Century Museum_SANAA_Kanazawa

Arquitetos como Fujimoto e Ishigami têm sido igualmente elogiado por seu compromisso arquitetural para a estética radicais e a produção de mudança social. O trabalho de Fujimoto tem sido descrito como tendo “os elementos da arquitetura para além”, apenas para montá-las em um comentário de lazer ainda crítica sobre privacidade na sociedade contemporânea. E enquanto missões arquitetônicas de Ishigami pode parecer obsessivo e focado quase que exclusivamente em questões disciplinares abstratos, ele conta com os usuários e seu senso de maravilha para tornar significativa seus esforços artísticos.

House NA_Sou Fujimoto_Tokyo

Kanagawa Institute of Technology_Junya Ishigami_Japão

Na esteira do desastre, arquitetos no Japão desenvolveram uma nova consciência, reconhecendo que o seu trabalho deve estender-se para além do contexto urbano imediata e apoiar as necessidades sociais emergentes. Como Ito descreveu, arquitetura deve mover-se “para além de prazer”, “abster-se de críticas,” e procurar “auto-pagamento.”

Serpentine Gallery_Sou Fujimoto_Londres 2013

A diferença de potencial entre um sistema de estrelas e uma constelação é que as estrelas principais e emergentes estão ligadas por forças gravitacionais que tornam a sua agregação de interesses reconhecível, parcialmente imaginado.
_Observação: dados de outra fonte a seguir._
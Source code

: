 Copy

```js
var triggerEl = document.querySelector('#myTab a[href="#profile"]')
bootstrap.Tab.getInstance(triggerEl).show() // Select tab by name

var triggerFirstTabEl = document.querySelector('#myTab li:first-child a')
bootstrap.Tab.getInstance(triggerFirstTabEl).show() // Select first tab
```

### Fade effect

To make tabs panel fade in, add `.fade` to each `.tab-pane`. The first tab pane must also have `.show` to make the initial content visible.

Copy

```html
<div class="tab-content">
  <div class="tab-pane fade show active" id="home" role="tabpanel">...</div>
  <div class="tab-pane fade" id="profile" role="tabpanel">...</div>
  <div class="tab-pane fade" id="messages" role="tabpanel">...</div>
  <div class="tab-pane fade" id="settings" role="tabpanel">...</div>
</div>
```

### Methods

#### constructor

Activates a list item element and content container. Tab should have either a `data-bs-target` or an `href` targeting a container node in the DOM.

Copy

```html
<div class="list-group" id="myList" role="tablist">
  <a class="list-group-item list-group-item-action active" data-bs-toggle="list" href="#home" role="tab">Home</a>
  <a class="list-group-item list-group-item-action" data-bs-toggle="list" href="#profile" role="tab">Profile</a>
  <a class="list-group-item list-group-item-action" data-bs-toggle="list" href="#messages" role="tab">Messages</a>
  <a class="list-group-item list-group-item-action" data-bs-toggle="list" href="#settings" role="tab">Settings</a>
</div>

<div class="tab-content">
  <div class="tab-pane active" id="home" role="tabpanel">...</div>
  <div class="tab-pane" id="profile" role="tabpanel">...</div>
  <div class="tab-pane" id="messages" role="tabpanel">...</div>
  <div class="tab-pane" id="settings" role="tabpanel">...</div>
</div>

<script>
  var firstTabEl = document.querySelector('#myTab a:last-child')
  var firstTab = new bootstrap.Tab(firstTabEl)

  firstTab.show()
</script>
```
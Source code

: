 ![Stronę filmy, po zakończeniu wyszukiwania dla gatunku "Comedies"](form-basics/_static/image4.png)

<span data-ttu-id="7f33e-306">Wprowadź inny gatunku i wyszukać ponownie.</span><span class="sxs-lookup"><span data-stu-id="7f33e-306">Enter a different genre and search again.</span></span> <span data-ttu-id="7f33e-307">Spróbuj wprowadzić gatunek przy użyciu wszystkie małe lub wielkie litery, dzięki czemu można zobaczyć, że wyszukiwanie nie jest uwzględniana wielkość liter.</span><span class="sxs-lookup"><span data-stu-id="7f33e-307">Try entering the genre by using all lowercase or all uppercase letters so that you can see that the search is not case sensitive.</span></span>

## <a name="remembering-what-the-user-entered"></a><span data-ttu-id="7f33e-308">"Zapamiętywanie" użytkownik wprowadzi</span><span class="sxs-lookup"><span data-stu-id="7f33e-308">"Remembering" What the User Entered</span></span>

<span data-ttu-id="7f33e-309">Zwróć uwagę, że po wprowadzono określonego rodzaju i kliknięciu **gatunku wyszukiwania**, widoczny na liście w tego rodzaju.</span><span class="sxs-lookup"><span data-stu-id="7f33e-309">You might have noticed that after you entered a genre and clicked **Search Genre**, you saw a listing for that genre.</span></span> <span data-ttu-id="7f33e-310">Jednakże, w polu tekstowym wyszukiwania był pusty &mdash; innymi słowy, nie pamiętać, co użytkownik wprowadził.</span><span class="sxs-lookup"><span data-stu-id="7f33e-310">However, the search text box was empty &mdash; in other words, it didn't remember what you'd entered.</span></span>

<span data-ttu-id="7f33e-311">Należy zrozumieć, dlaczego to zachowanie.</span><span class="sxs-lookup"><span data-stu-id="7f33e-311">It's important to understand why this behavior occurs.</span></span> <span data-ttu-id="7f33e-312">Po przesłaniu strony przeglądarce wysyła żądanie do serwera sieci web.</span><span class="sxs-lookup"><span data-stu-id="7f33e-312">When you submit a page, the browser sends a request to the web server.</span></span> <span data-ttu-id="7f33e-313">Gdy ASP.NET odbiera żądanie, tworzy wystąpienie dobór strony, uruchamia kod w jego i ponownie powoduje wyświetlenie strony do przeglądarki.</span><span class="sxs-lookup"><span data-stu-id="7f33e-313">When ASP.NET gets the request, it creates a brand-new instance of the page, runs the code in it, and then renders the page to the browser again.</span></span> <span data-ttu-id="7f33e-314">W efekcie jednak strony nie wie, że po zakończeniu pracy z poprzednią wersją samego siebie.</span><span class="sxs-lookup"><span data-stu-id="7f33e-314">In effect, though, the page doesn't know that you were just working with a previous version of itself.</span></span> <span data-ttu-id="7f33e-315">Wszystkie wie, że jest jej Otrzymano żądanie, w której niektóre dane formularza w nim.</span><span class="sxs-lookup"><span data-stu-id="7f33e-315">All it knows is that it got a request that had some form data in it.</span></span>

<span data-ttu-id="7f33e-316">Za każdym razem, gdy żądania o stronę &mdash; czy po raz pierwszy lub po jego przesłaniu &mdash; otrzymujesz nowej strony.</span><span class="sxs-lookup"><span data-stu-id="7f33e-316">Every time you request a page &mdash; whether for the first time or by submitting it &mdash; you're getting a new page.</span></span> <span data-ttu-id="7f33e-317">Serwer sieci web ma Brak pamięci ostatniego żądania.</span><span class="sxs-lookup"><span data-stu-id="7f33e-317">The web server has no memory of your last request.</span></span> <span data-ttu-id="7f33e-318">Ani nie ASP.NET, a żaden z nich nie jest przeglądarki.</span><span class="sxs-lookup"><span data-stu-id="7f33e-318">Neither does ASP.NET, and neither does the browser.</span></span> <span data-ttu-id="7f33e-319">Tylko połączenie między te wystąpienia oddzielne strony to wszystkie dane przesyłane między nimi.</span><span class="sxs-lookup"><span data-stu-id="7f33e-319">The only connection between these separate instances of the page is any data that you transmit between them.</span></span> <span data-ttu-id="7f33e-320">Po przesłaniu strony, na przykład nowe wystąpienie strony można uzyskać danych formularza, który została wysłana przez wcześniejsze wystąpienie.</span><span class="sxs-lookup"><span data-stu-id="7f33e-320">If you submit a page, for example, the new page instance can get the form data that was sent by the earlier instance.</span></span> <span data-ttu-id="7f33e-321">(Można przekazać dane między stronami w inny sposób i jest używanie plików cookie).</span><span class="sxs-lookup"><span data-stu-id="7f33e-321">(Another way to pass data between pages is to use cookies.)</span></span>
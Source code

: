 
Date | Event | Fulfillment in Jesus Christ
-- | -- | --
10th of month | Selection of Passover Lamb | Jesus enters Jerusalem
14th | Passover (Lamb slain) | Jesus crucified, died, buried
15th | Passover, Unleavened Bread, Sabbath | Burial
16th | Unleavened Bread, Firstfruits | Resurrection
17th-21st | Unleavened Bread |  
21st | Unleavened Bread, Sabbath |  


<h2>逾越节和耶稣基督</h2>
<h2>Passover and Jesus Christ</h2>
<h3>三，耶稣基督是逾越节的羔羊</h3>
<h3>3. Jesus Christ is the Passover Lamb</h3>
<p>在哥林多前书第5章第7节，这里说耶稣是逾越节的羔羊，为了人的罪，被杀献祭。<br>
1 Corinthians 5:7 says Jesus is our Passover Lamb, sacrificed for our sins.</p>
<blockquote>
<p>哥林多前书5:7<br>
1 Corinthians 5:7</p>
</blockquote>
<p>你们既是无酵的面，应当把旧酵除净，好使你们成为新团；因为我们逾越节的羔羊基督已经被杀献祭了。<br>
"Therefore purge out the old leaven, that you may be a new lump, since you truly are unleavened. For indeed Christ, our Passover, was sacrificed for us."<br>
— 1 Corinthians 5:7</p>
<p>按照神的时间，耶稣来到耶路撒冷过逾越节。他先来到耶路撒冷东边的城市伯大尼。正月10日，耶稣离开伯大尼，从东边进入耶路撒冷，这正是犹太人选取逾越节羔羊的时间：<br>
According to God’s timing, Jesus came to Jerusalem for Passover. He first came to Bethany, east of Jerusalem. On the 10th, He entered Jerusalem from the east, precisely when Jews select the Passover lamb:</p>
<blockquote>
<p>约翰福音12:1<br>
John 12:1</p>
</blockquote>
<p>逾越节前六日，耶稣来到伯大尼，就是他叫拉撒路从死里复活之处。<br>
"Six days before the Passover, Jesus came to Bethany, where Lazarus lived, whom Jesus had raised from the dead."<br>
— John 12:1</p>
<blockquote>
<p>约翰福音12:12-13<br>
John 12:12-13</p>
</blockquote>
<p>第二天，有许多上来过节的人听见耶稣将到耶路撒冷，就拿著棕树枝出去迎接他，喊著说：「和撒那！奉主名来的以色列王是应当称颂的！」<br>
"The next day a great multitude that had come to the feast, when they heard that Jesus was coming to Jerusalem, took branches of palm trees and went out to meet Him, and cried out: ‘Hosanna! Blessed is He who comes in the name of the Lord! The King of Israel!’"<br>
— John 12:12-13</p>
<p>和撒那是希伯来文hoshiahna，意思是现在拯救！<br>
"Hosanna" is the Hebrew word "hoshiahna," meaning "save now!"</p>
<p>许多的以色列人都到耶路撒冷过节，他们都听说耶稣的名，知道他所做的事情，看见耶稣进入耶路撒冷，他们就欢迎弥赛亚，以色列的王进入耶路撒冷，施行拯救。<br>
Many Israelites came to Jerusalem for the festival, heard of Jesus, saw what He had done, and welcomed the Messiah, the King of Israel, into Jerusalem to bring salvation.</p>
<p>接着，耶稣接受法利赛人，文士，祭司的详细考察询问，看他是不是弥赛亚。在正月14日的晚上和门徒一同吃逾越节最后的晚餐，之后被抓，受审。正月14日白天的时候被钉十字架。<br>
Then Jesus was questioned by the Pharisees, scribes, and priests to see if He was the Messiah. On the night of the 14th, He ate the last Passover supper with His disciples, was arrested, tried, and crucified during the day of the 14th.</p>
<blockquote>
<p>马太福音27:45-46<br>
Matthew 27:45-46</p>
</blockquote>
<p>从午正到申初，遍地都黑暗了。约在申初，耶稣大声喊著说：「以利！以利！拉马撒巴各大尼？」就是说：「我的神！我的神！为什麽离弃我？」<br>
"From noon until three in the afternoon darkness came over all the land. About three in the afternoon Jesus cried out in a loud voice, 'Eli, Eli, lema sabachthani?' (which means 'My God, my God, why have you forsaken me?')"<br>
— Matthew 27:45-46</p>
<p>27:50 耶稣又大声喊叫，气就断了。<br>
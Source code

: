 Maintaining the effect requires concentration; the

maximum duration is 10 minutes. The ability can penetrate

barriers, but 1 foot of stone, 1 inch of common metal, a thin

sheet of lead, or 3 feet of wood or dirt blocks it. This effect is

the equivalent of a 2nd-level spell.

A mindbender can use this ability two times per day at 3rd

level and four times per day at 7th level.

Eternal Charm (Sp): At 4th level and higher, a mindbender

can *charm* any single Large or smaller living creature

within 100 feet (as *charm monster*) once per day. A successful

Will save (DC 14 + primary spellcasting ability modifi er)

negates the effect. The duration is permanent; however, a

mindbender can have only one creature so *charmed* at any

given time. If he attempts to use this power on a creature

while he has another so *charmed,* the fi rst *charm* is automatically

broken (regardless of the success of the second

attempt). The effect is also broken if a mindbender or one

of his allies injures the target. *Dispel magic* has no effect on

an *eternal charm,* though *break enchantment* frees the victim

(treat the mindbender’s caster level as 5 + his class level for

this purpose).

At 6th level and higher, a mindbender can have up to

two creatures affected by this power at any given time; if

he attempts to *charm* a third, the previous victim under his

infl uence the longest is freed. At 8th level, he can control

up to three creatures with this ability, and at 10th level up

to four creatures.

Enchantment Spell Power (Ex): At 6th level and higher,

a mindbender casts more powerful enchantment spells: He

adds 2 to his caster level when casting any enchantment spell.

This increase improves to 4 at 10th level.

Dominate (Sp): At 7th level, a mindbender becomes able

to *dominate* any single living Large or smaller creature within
Em contraste com as estrelas cadentes, entidades únicas condenadas a desvanecer-se espetacularmente, constelações evocam uma imagem bem diferente: cada estrela individual , é claro, carrega seu próprio significado, mas o mesmo acontece com o acordo coletivo das estrelas; suas proximidades relativas e distâncias, e seu brilho combinado, sugerem mais do que uma soma de partes. Desde os tempos antigos, constelações têm oferecido direção para aqueles que olham para o céu em busca de orientação.